Human legs contain an elaborate network of nerves, joints, bones, and connective tissues that work in harmony to allow us to be functional and flexible. If you are having leg pain after a car accident, you may have injuries that are not allowing your body to heal correctly, causing inflammation and pain. Even something as simple as braking quickly can cause sprains and soft tissue injuries. Here are some common leg injuries that are the result of car accidents.
Lacerations: A laceration is essentially a deep cut, and in some cases, a laceration of the leg can be a life-threatening injury since the femoral artery, the main blood vessel supplying blood to your lower body, is located in the legs. A leg laceration requires special care and can take as little as four weeks to heal, but the majority can take four months or longer. If the laceration requires stitches, it can impact your ability to work, particularly if your work requires any strenuous activity or heavy lifting. Even if you have an office job, if you require stitches on the back of your thighs or knees, you would not be able to sit in an office chair for some time.
Severe bruising: A violent crash often causes severe bruising. Bruising happens when your muscle fibers and connective tissue is crushed, but the skin doesn’t break. Blood from the broken capillaries leaks under the skin, causing the skin to become discolored. A severe bruise can cause major swelling, pain, and weakness around the bruise. In very rare instances, a severe bruise can indicate that a deep-seated vein was damaged in the accident, which can lead to a deep-vein clot. That’s why it’s critical to get checked out by a doctor after a car accident.

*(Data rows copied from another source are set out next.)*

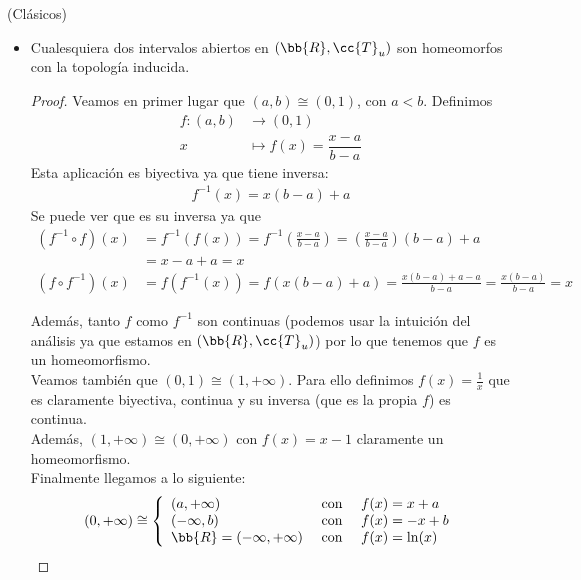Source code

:\begin{ejemplo}(Clásicos)
    \begin{itemize}
        \item Cualesquiera dos intervalos abiertos en $(\bb{R}, \cc{T}_u)$ son homeomorfos con la topología inducida.
        \begin{proof}
            Veamos en primer lugar que $(a,b) \cong (0,1)$, con $a<b$. Definimos
            \begin{align*}
                f:(a,b) & \to (0,1)\\
                x&\mapsto f(x)=\dfrac{x-a}{b-a}
            \end{align*}
            Esta aplicación es biyectiva ya que tiene inversa:
            \begin{align*}
                f^{-1}(x)=x(b-a)+a
            \end{align*}
            Se puede ver que es su inversa ya que 
            \begin{align*}
                (f^{-1}\circ f)(x)&=f^{-1}(f(x))=f^{-1}\left(\frac{x-a}{b-a}\right) =
                \left(\frac{x-a}{b-a}\right)(b-a)+a \\&= x - a + a = x\\
                (f\circ f^{-1})(x)&=f(f^{-1}(x))=f(x(b-a)+a)=\frac{x(b-a)+a - a}{b-a} = \frac{x(b-a)}{b-a}=x
            \end{align*}

            Además, tanto $f$ como $f^{-1}$ son continuas (podemos usar la intuición del análisis ya que estamos en $(\bb{R}, \cc{T}_u)$) por lo que tenemos que $f$ es un homeomorfismo.\\

            Veamos también que $(0,1)\cong (1, +\infty)$. Para ello definimos $f(x)=\frac{1}{x}$ que es claramente biyectiva, continua y su inversa (que es la propia $f$) es continua.\\

            Además, $(1, +\infty)\cong (0,+\infty)$ con $f(x)=x-1$ claramente un homeomorfismo.\\

            Finalmente llegamos a lo siguiente:
            \begin{gather*}
                (0,+\infty)\cong \left\{
                \begin{array}{lcl}
                    (a, +\infty) & \text{ con } & f(x)=x+a\\
                    (-\infty, b) & \text{ con } & f(x) = -x +b\\
                    \bb{R}=(-\infty, +\infty) & \text{ con } & f(x)=\ln(x)\\
                \end{array}
                \right.
            \end{gather*}
        \end{proof}


\end{itemize}
\end{ejemplo}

ACL injury: ACL injuries are one of the most excruciating types of leg injuries you could endure. An ACL injury occurs when there is a tear or sprain of the anterior cruciate ligament (ACL), which is one of the strong bands of tissue that aids in connecting your thigh bone to your shinbone. Depending on how severe the ACL injury is, it may require rehabilitation or even surgery to replace the torn ligament. People that have endured ACL injuries have a higher risk of developing osteoarthritis in the knee, even if they had surgery to correct it. Long-term complications are something you should take into consideration when filing an insurance claim against the person who caused your injury.
Broken and crushed bones: A simple fracture will require time to heal at least. But if you’ve had a leg bone crushed, it most likely will require surgery to repair the bone with surgically inserted metal rods or plates. Complications of broken leg bones can include knee or ankle pain, bone infection, nerve or blood vessel damage, arthritis, unequal leg length (in children), and poor healing, particularly if the leg fracture was severe. Compartment syndrome is common with high-impact injuries like car accidents. It causes pain, swelling, and sometimes disability in the muscles surrounding the broken bone.
Torn meniscus: Although a common knee injury, a torn meniscus can cause pain, swelling, stiffness, and the inability to extend your knee fully. You may feel a popping sensation, or it may make you feel as if your knee is giving way or it’s locked in place. As with other injuries of this kind, you’re more likely to develop osteoarthritis after this kind of knee injury.